* Your assignment
Would you return, word for word, the lines of the data below from the line with "Katalon Studio、TestProject" through the line with "### 无头浏览器技术", and no others?

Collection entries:

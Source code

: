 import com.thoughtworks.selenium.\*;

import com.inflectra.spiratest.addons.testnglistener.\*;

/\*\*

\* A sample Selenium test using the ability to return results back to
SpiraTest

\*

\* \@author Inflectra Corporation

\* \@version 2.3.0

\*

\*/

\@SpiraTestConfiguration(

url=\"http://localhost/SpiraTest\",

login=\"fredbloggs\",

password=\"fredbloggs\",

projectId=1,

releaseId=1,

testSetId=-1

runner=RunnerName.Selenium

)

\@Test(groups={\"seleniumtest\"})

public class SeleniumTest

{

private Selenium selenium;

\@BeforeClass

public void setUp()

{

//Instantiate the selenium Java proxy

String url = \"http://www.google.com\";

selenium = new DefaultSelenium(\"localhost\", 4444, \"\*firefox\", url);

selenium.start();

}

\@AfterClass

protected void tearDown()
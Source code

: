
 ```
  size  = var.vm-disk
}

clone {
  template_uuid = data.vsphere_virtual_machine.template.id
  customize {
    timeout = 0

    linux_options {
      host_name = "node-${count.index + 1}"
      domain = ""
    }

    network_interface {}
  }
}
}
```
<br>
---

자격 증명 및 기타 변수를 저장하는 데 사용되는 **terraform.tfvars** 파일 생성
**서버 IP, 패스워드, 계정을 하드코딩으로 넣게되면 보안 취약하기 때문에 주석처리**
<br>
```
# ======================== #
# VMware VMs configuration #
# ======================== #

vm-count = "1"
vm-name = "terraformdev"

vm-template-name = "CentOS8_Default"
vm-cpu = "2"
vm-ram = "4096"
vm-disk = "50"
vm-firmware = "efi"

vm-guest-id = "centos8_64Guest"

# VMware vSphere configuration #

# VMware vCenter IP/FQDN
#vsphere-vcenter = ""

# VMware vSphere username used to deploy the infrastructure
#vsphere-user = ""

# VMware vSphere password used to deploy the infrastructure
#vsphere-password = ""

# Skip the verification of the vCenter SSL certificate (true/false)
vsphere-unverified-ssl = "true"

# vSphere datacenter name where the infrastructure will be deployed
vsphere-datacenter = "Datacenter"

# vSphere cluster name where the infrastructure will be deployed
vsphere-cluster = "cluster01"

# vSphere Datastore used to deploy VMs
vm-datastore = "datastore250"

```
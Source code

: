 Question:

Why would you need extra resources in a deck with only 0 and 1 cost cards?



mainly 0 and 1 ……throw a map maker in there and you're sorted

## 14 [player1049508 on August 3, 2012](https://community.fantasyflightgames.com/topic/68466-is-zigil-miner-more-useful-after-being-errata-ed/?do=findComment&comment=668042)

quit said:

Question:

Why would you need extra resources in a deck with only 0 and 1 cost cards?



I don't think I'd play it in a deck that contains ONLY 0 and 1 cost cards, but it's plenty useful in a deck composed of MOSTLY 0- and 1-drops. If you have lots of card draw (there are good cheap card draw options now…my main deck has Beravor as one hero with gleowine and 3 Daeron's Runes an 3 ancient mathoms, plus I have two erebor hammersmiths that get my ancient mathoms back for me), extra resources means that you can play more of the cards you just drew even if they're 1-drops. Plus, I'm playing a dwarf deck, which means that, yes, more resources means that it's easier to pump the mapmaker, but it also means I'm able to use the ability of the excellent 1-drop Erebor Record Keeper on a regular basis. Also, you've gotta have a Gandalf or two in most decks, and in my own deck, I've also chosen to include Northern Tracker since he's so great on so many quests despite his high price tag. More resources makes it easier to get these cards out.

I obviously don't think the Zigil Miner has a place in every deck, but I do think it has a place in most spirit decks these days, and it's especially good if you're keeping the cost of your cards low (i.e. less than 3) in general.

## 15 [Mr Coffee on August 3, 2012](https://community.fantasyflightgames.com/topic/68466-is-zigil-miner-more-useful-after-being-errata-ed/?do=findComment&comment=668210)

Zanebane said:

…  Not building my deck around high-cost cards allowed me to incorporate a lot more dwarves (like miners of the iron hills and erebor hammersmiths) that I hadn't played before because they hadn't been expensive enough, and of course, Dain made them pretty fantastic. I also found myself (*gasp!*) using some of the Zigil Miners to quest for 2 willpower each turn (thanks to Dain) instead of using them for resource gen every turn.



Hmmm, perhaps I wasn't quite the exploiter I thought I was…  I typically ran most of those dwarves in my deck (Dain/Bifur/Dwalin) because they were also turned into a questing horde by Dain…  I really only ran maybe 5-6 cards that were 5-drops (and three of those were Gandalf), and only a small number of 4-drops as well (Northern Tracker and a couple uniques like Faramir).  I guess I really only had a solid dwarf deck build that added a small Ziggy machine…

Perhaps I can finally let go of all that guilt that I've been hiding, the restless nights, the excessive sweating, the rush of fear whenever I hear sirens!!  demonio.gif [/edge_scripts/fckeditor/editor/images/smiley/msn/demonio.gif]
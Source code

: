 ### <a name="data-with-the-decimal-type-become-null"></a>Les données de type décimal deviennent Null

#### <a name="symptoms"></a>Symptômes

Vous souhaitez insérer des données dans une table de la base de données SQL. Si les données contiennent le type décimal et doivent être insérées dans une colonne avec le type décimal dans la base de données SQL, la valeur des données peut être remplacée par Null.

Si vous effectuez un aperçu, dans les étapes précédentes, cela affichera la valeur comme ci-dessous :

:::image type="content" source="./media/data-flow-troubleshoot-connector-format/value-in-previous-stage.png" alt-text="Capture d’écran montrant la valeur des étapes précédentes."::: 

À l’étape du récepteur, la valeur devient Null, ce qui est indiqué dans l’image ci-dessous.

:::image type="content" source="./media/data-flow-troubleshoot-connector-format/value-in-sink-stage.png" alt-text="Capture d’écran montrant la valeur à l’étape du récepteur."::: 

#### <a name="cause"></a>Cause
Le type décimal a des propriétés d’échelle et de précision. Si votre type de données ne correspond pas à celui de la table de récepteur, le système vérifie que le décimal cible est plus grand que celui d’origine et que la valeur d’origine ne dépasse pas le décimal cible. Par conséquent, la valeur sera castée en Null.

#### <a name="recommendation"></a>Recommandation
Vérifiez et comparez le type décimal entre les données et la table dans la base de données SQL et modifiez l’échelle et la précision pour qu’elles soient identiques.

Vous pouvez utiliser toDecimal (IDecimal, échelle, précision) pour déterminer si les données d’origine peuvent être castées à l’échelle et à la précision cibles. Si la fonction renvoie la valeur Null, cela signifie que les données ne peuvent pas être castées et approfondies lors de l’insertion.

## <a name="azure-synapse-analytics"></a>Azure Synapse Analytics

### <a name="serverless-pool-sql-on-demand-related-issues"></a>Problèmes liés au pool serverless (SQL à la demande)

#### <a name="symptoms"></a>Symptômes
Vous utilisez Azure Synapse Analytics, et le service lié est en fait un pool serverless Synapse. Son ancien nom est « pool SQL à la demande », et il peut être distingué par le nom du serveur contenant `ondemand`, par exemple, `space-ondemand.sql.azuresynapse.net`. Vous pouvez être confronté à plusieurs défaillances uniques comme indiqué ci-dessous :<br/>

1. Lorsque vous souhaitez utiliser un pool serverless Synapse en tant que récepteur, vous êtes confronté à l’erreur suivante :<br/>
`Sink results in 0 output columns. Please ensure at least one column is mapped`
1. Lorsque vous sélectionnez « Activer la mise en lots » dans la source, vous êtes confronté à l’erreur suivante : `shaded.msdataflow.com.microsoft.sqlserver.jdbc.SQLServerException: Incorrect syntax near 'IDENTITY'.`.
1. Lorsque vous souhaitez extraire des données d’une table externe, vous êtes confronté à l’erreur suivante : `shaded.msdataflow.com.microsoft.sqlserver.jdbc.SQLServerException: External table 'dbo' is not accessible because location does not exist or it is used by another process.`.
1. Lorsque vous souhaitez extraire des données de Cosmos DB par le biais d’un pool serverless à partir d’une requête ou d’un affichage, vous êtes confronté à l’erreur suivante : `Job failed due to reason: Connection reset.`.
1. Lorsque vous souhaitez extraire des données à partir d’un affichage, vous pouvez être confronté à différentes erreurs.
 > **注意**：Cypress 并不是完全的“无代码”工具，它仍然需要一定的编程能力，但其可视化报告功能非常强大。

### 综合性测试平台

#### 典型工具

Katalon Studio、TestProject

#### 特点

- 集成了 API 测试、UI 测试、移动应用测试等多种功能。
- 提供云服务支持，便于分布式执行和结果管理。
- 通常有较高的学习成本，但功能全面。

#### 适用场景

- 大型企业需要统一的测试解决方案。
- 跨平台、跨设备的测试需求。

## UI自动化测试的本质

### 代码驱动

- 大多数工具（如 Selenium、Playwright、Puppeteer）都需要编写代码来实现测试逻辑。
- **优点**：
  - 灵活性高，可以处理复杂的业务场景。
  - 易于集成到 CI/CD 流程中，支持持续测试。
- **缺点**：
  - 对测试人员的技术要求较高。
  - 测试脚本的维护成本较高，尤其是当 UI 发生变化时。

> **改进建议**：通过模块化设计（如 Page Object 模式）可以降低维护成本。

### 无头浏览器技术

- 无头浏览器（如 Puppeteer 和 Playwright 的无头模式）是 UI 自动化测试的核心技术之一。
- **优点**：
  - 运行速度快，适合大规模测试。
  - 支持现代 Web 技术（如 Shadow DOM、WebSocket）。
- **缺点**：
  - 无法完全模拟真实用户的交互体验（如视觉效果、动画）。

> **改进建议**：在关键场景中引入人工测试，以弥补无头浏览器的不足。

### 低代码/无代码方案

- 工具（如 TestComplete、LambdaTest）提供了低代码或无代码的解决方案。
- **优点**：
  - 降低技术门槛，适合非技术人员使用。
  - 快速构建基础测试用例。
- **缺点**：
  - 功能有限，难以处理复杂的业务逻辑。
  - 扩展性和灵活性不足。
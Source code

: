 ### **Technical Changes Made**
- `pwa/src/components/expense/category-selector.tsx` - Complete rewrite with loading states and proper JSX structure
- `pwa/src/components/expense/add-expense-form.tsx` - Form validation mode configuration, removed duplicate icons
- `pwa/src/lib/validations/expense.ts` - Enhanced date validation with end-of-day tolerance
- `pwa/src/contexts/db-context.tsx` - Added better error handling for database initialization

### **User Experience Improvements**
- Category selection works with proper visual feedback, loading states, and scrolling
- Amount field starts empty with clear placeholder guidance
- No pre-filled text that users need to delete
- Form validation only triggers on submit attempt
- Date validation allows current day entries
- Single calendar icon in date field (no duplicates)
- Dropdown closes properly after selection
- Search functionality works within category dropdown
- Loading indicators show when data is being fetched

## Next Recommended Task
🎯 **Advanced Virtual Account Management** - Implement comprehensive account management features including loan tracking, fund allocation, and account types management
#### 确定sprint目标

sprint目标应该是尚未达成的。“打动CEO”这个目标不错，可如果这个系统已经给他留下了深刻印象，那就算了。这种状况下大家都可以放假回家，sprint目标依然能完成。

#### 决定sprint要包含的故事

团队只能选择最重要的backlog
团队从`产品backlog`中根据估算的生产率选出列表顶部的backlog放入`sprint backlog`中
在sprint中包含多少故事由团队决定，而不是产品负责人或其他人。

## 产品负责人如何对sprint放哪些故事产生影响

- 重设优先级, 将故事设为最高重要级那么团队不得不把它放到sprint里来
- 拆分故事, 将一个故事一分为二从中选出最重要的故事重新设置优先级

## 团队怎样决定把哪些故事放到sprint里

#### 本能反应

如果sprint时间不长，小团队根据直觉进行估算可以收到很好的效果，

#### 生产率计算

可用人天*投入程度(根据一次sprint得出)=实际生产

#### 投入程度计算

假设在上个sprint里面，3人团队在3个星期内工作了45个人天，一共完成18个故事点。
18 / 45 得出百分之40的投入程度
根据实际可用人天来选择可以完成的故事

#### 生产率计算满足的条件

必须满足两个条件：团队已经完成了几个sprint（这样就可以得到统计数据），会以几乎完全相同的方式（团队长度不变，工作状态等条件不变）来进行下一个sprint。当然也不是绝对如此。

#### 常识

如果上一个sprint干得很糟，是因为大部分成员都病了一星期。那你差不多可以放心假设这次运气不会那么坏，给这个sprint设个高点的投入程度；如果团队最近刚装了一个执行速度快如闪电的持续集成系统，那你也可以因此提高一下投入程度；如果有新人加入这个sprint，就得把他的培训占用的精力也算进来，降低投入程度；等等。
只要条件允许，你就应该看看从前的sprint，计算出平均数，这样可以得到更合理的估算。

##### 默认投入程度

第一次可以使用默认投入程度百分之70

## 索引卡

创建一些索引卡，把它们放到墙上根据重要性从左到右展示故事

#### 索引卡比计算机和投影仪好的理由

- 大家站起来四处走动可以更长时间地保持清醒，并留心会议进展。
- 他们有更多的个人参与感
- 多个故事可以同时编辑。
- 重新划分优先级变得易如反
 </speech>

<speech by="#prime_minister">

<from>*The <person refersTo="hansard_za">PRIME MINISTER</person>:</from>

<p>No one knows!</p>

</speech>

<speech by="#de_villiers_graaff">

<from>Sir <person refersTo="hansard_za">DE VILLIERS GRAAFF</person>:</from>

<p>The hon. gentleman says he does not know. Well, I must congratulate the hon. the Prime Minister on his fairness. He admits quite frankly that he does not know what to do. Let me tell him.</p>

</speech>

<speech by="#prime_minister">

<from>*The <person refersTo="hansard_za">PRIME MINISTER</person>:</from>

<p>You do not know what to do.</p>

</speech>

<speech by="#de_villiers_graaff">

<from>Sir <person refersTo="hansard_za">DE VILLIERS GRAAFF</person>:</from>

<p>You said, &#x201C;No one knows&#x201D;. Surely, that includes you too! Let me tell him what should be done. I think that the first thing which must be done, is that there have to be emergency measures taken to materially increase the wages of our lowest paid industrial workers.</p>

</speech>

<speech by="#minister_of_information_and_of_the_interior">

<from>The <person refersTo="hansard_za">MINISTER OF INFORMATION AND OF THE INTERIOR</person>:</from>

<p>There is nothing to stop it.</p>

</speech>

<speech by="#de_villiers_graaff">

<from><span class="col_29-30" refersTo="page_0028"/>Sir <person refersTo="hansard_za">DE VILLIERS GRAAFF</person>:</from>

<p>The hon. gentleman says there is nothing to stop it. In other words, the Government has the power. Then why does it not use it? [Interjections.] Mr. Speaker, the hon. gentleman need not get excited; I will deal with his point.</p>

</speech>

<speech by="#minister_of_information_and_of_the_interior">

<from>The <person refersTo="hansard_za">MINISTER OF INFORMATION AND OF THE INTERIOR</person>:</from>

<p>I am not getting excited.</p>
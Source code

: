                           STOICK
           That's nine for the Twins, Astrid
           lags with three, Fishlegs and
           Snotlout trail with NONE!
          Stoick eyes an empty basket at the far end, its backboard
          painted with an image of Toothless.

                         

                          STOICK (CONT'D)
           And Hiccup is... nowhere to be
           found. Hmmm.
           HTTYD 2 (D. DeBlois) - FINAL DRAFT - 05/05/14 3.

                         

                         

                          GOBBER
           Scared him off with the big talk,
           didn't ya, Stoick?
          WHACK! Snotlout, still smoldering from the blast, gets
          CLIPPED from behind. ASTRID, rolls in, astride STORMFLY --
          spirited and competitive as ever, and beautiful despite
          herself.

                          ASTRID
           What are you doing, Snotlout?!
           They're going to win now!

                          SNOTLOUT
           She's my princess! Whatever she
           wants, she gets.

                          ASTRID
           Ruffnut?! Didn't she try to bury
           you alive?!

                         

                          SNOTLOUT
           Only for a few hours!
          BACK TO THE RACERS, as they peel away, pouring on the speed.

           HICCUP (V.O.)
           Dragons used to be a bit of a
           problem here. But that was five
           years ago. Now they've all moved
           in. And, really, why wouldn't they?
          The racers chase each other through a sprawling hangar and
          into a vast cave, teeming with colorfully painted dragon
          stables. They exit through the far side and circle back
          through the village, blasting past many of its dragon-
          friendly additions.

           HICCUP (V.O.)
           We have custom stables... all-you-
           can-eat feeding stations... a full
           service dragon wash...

* Task result
Katalon Studio、TestProject

#### 特点

- 集成了 API 测试、UI 测试、移动应用测试等多种功能。
- 提供云服务支持，便于分布式执行和结果管理。
- 通常有较高的学习成本，但功能全面。

#### 适用场景

- 大型企业需要统一的测试解决方案。
- 跨平台、跨设备的测试需求。

## UI自动化测试的本质

### 代码驱动

- 大多数工具（如 Selenium、Playwright、Puppeteer）都需要编写代码来实现测试逻辑。
- **优点**：
  - 灵活性高，可以处理复杂的业务场景。
  - 易于集成到 CI/CD 流程中，支持持续测试。
- **缺点**：
  - 对测试人员的技术要求较高。
  - 测试脚本的维护成本较高，尤其是当 UI 发生变化时。

> **改进建议**：通过模块化设计（如 Page Object 模式）可以降低维护成本。

### 无头浏览器技术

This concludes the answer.